* [TASK REQUIREMENTS]
Each line with the string "github" is to be copied from the records below.

[THE DATA Boundary: Start]

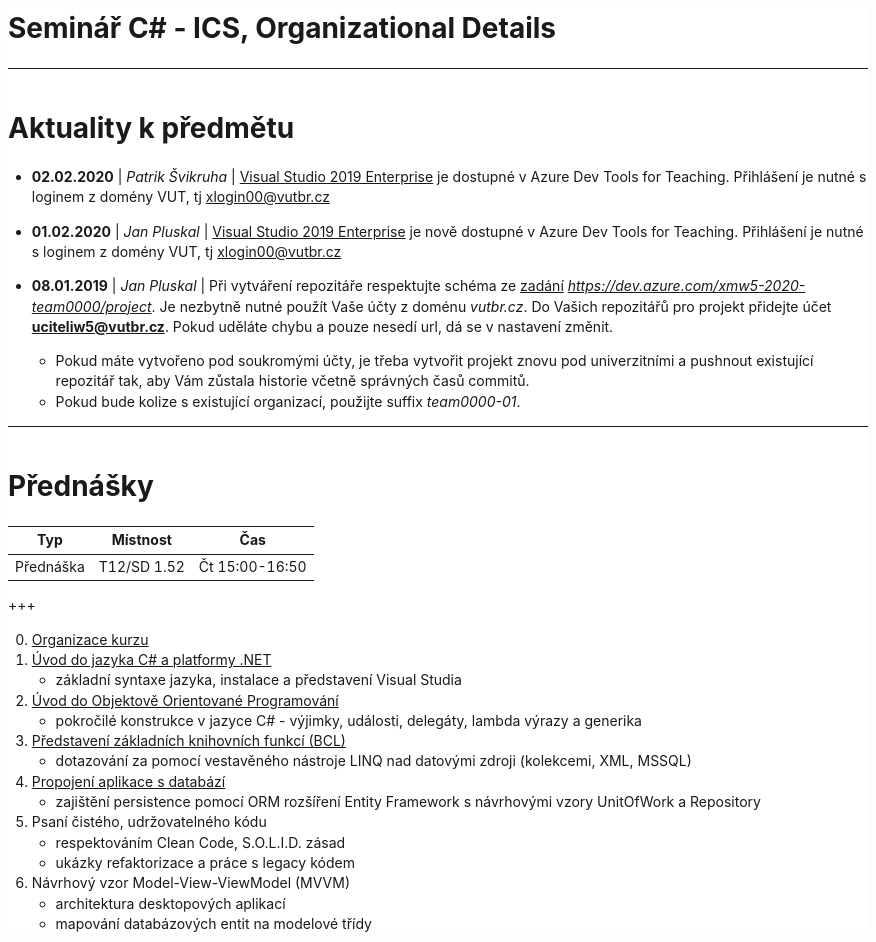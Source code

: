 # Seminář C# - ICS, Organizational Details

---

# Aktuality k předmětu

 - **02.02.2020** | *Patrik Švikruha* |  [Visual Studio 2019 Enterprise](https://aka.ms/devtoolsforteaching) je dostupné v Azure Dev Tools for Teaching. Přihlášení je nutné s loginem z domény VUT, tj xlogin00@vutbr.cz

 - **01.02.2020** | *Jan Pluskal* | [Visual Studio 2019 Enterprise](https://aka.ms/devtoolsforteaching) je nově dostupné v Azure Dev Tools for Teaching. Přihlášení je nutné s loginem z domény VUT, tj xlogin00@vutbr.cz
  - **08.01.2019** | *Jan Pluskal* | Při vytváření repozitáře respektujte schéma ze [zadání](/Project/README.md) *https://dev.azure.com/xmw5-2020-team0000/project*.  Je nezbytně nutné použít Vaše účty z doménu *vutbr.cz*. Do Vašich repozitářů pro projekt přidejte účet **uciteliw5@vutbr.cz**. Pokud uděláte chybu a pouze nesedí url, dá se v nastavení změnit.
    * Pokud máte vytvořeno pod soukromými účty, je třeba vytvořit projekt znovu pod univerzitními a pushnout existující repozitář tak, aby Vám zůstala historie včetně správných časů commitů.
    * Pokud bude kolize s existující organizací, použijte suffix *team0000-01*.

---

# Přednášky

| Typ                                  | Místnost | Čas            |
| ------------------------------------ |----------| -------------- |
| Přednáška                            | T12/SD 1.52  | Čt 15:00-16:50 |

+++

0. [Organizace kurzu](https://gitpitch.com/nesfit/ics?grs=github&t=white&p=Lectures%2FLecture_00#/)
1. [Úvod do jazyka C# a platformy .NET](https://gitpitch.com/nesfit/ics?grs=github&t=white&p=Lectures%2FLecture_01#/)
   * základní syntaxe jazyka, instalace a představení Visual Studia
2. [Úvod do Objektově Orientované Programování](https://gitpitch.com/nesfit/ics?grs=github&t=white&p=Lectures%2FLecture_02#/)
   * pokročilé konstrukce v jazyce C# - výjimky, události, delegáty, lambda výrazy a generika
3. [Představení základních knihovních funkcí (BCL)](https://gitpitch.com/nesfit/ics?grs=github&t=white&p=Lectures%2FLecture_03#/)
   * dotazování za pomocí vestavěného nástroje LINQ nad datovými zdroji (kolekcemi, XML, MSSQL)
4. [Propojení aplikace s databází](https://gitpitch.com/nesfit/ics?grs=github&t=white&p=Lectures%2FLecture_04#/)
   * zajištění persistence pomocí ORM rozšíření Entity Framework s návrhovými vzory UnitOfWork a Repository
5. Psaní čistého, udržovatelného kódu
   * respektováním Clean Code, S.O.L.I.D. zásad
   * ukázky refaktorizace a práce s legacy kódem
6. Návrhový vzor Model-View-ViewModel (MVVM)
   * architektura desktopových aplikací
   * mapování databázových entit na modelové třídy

[THE DATA Boundary: End]

* [WRITTEN SOLUTION]
0. [Organizace kurzu](https://gitpitch.com/nesfit/ics?grs=github&t=white&p=Lectures%2FLecture_00#/)
1. [Úvod do jazyka C# a platformy .NET](https://gitpitch.com/nesfit/ics?grs=github&t=white&p=Lectures%2FLecture_01#/)
2. [Úvod do Objektově Orientované Programování](https://gitpitch.com/nesfit/ics?grs=github&t=white&p=Lectures%2FLecture_02#/)
3. [Představení základních knihovních funkcí (BCL)](https://gitpitch.com/nesfit/ics?grs=github&t=white&p=Lectures%2FLecture_03#/)
4. [Propojení aplikace s databází](https://gitpitch.com/nesfit/ics?grs=github&t=white&p=Lectures%2FLecture_04#/)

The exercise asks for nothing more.